X (Twitter) Facebook Pinterest LinkedIn E-mail

In a move that strengthens its ambition to reduce external dependencies and gain traction in the domestic accelerator market, Huawei has unveiled at Huawei Connect 2025 a roadmap for AI chips extending until 2028. According to a MyDrivers report on the presentation, the plan includes several Ascend families with substantial increases in compute power and, most notably, a turning point: proprietary HBM memory integrated into the new products.

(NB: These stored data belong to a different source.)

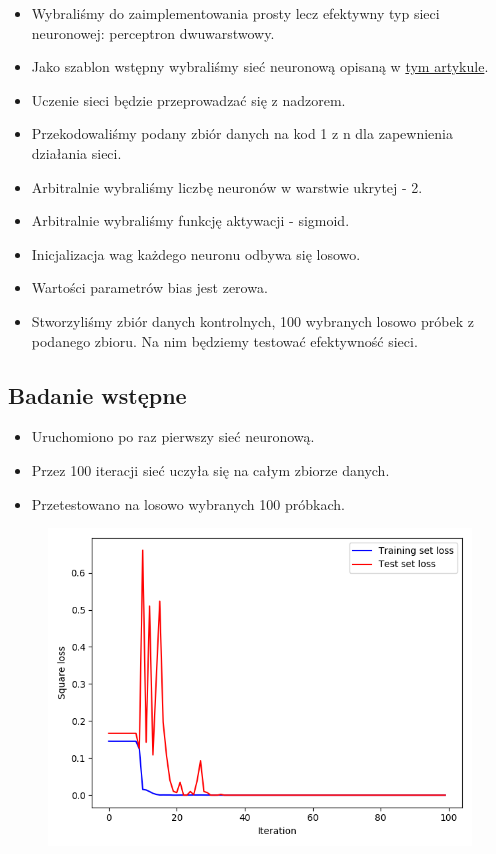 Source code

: \documentclass[12pt,a4paper]{article}
\begin{document}
\begin{itemize}
	\item 	Wybraliśmy do zaimplementowania prosty lecz efektywny typ sieci neuronowej: perceptron dwuwarstwowy.
  \item 	Jako szablon wstępny wybraliśmy sieć neuronową opisaną w \href{https://towardsdatascience.com/how-to-build-your-own-neural-network-from-scratch-in-python-68998a08e4f6}{tym artykule}.
  \item 	Uczenie sieci będzie przeprowadzać się z nadzorem.
  \item 	Przekodowaliśmy podany zbiór danych na kod 1 z n dla zapewnienia działania sieci.
  \item	Arbitralnie wybraliśmy liczbę neuronów w warstwie ukrytej - 2.
  \item 	Arbitralnie wybraliśmy funkcję aktywacji - sigmoid.
  \item 	Inicjalizacja wag każdego neuronu odbywa się losowo.
  \item 	Wartości parametrów bias jest zerowa.
  \item 	Stworzyliśmy zbiór danych kontrolnych, 100 wybranych losowo próbek z podanego zbioru. Na nim będziemy testować efektywność sieci.

\end{itemize}

\pagebreak
\subsection{Badanie wstępne}

\begin{itemize}
	\item 	Uruchomiono po raz pierwszy sieć neuronową.
  \item	Przez 100 iteracji sieć uczyła się na całym zbiorze danych.
  \item 	Przetestowano na losowo wybranych 100 próbkach.
\end{itemize}

\begin{figure}[h]
  \centering
  \includegraphics[width=1.0\textwidth]{charts/double_activation/first_chart.png}
  \caption{}
  \label{}
\end{figure}
\end{document}
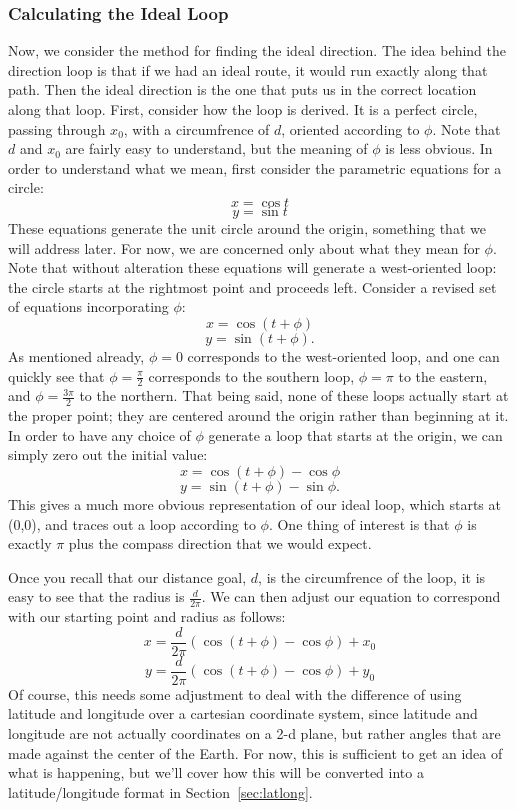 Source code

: \documentclass[twocolumn,11pt]{article}
\begin{document}
\subsubsection{Calculating the Ideal Loop}

Now, we consider the method for finding the ideal direction. The idea behind the
direction loop is that if we had an ideal route, it would run exactly along that
path. Then the ideal direction is the one that puts us in the correct location
along that loop. First, consider how the loop is derived. It is a perfect
circle, passing through $x_0$, with a circumfrence of $d$, oriented according to
$\phi$. Note that $d$ and $x_0$ are fairly easy to understand, but the meaning
 of $\phi$ is less obvious. In order to understand what we mean, first consider
the parametric equations for a circle:
\[ x = \cos t \]
\[ y = \sin t \]
These equations generate the unit circle around the origin, something that we
will address later. For now, we are concerned only about what they mean for
$\phi$. Note that without alteration these equations will generate a
west-oriented loop: the circle starts at the rightmost point and proceeds left.
Consider a revised set of equations incorporating $\phi$:
\[ x = \cos (t + \phi) \]
\[ y = \sin (t + \phi). \]
As mentioned already, $\phi = 0$ corresponds to the west-oriented loop, and one
can quickly see that $\phi = \frac{\pi}{2}$ corresponds to the southern loop,
$\phi = \pi$ to the eastern, and $\phi = \frac{3\pi}{2}$ to the northern. That
being said, none of these loops actually start at the proper point; they are
centered around the origin rather than beginning at it. In order to have any
choice of $\phi$ generate a loop that starts at the origin, we can simply zero
out the initial value:
\[ x = \cos (t + \phi) - \cos \phi \]
\[ y = \sin ( t + \phi ) - \sin \phi. \]
This gives a much more obvious representation of our ideal loop, which starts
at (0,0), and traces out a loop according to $\phi$. One thing of interest is
that $\phi$ is exactly $\pi$ plus the compass direction that we would expect.

Once you recall that our distance goal, $d$, is the circumfrence of the loop,
it is easy to see that the radius is $\frac{d}{2\pi}$. We can then adjust our
equation to correspond with our starting point and radius as follows:
\[ x = \frac{d}{2\pi}(\cos ( t + \phi ) - \cos \phi ) + x_0 \]
\[ y = \frac{d}{2\pi}(\cos ( t + \phi ) - \cos \phi ) + y_0 \]
Of course, this needs some adjustment to deal with the difference of using
latitude and longitude over a cartesian coordinate system, since latitude
and longitude are not actually coordinates on a 2-d plane, but rather angles
that are made against the center of the Earth. For now, this is sufficient to
get an idea of what is happening, but we'll cover how this will be converted
into a latitude/longitude format in Section~\ref{sec:latlong}.
\end{document}
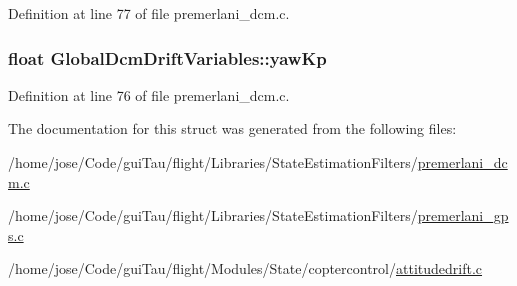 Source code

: Definition at line 77 of file premerlani\-\_\-dcm.\-c.

\hypertarget{struct_global_dcm_drift_variables_af0f020f038b168267dd7f4fab0d26178}{
\subsubsection[{yaw\-Kp}]{\setlength{\rightskip}{0pt plus 5cm}float Global\-Dcm\-Drift\-Variables\-::yaw\-Kp}}\label{struct_global_dcm_drift_variables_af0f020f038b168267dd7f4fab0d26178}


Definition at line 76 of file premerlani\-\_\-dcm.\-c.



The documentation for this struct was generated from the following files\-:\begin{DoxyCompactItemize}
\item 
/home/jose/\-Code/gui\-Tau/flight/\-Libraries/\-State\-Estimation\-Filters/\hyperlink{premerlani__dcm_8c}{premerlani\-\_\-dcm.\-c}\item 
/home/jose/\-Code/gui\-Tau/flight/\-Libraries/\-State\-Estimation\-Filters/\hyperlink{premerlani__gps_8c}{premerlani\-\_\-gps.\-c}\item 
/home/jose/\-Code/gui\-Tau/flight/\-Modules/\-State/coptercontrol/\hyperlink{attitudedrift_8c}{attitudedrift.\-c}\end{DoxyCompactItemize}
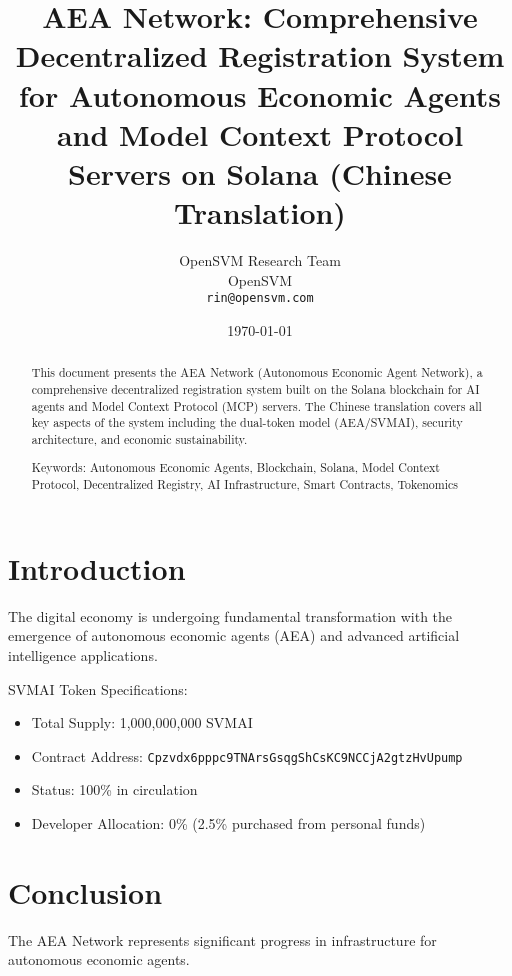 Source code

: \documentclass[12pt,a4paper]{article}
\title{AEA Network: Comprehensive Decentralized Registration System for Autonomous Economic Agents and Model Context Protocol Servers on Solana (Chinese Translation)}
\author{OpenSVM Research Team \\ OpenSVM \\ \texttt{rin@opensvm.com}}
\date{\today}
\begin{document}
\maketitle

\begin{abstract}
This document presents the AEA Network (Autonomous Economic Agent Network), a comprehensive decentralized registration system built on the Solana blockchain for AI agents and Model Context Protocol (MCP) servers. The Chinese translation covers all key aspects of the system including the dual-token model (AEA/SVMAI), security architecture, and economic sustainability.

Keywords: Autonomous Economic Agents, Blockchain, Solana, Model Context Protocol, Decentralized Registry, AI Infrastructure, Smart Contracts, Tokenomics
\end{abstract}

\section{Introduction}
The digital economy is undergoing fundamental transformation with the emergence of autonomous economic agents (AEA) and advanced artificial intelligence applications.

SVMAI Token Specifications:
\begin{itemize}
\item Total Supply: 1,000,000,000 SVMAI
\item Contract Address: \texttt{Cpzvdx6pppc9TNArsGsqgShCsKC9NCCjA2gtzHvUpump}
\item Status: 100\% in circulation
\item Developer Allocation: 0\% (2.5\% purchased from personal funds)
\end{itemize}

\section{Conclusion}
The AEA Network represents significant progress in infrastructure for autonomous economic agents.
\end{document}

The message is clear: a focus on “homegrown” competitiveness to meet the Chinese demand for AI computing solutions, which, in some cases, serve as alternatives to offerings like NVIDIA H20 in the local market. But the innovation is not just performance-based: Huawei advocates for technological sovereignty in critical components, starting with the HBM (high-bandwidth memory), historically dominated by a few global suppliers.

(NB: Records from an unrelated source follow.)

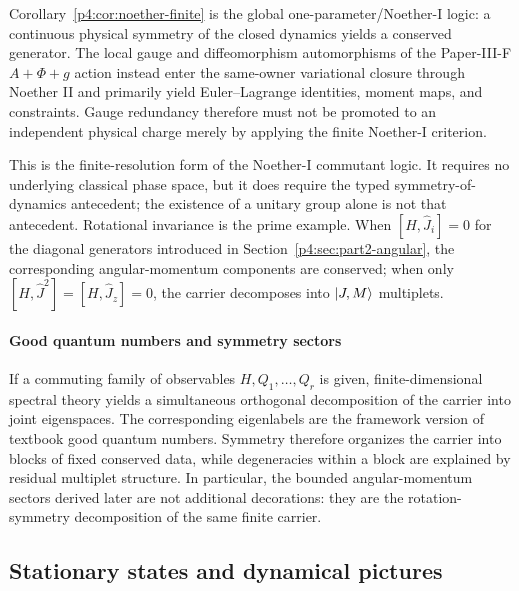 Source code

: \documentclass[12pt,a4paper]{article}
\begin{document}
\begin{remark}
\label{p4:rem:v176-noether-one-two-boundary}
Corollary~\ref{p4:cor:noether-finite} is the global one-parameter/Noether-I
logic: a continuous physical symmetry of the closed dynamics yields a
conserved generator.  The local gauge and diffeomorphism automorphisms of the
Paper-III-F \(A+\Phi+g\) action instead enter the same-owner variational
closure through Noether II and primarily yield Euler--Lagrange identities,
moment maps, and constraints.  Gauge redundancy therefore must not be
promoted to an independent physical charge merely by applying the finite
Noether-I criterion.
\end{remark}

This is the finite-resolution form of the Noether-I commutant logic.  It
requires no underlying classical phase space, but it does require the typed
symmetry-of-dynamics antecedent; the existence of a unitary group alone is not
that antecedent.  Rotational invariance is the prime example.  When
\([H,\hat J_i]=0\) for the diagonal generators introduced in
Section~\ref{p4:sec:part2-angular}, the corresponding angular-momentum
components are conserved; when only
\([H,\hat J^2]=[H,\hat J_z]=0\), the carrier decomposes into
\(\lvert J,M \rangle\) multiplets.



\paragraph{Good quantum numbers and symmetry sectors}
\label{p4:sec:part2-good-quantum-numbers}

If a commuting family of observables \(H,Q_1,\dots,Q_r\) is given, finite-dimensional spectral theory yields a simultaneous orthogonal decomposition of the carrier into joint eigenspaces.
The corresponding eigenlabels are the framework version of textbook good quantum numbers.
Symmetry therefore organizes the carrier into blocks of fixed conserved data, while degeneracies within a block are explained by residual multiplet structure.
In particular, the bounded angular-momentum sectors derived later are not additional decorations: they are the rotation-symmetry decomposition of the same finite carrier.




\subsection{Stationary states and dynamical pictures}
\label{p4:sec:part2-dynamical-pictures}
\end{document}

Ascend 950PR: Starting Point with Proprietary HBM and Focus on Inference

The first milestone in the plan is the Ascend 950PR, successor to the Ascend 910C. This chip marks the beginning of a transition toward an internal stack with Huawei’s HBM integration. Specifications promise:

Low precision support with support for up to FP8, delivering 1 PFLOPS in FP8 and 2 PFLOPS in FP4.
Interconnection bandwidth of 2 TB/s between components, key for scaling modern AI workloads.
“HiBL 1.0” HBM memory with 128 GB capacity and 1.6 TB/s bandwidth.

Huawei positions the 950PR as an inference-oriented accelerator, optimized for prefill (the initial context provisioning phase in large models) and recommendation systems. The strategic reading is clear: start where most cloud AI consumption occurs today—large-scale inference—and ensure that the proprietary memory stack is running smoothly during that phase.

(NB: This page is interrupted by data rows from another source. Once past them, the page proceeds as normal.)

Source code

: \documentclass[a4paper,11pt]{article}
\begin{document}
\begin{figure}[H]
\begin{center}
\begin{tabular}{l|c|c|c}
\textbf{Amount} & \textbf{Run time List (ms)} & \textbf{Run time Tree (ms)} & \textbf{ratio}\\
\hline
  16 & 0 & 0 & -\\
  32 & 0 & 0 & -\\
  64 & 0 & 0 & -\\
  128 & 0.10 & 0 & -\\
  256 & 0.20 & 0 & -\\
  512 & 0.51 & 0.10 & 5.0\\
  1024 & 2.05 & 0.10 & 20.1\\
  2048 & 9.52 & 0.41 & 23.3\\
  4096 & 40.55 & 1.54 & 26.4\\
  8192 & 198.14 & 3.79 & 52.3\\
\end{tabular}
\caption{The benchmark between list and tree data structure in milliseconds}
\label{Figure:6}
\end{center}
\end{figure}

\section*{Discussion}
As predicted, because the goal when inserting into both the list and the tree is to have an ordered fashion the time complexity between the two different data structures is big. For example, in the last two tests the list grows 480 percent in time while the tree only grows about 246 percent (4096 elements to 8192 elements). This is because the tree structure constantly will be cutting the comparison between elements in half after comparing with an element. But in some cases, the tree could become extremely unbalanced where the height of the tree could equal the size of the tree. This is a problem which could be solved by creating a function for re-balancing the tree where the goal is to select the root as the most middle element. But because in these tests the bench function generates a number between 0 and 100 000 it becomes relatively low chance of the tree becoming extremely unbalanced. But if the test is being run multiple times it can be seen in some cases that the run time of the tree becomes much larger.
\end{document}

Huawei’s “Made by Huawei” HBM: From HiBL 1.0 to HiZQ 2.0

The most significant technical milestone is the proprietary HBM. The company mentions a first-generation “HiBL 1.0” for the 950PR (128 GB, 1.6 TB/s) and hints at a second-generation “HiZQ 2.0” with 144 GB and 4 TB/s. An accelerator house integrating its own branded HBM means a reduction in supply dependencies and potentially a custom-optimized relationship between bandwidth, latency, power consumption, and form factor.

In market terms, this step is monumental: HBM has become the hard currency of generative AI. It’s not just about FLOPS; memory and its effective bandwidth determine the context window and how many simultaneous queries a cluster can handle. If Huawei can stabilize production and performance of HiBL/HiZQ, it will gain leverage on pricing, delivery timelines, and scalability in the Ascend ecosystem.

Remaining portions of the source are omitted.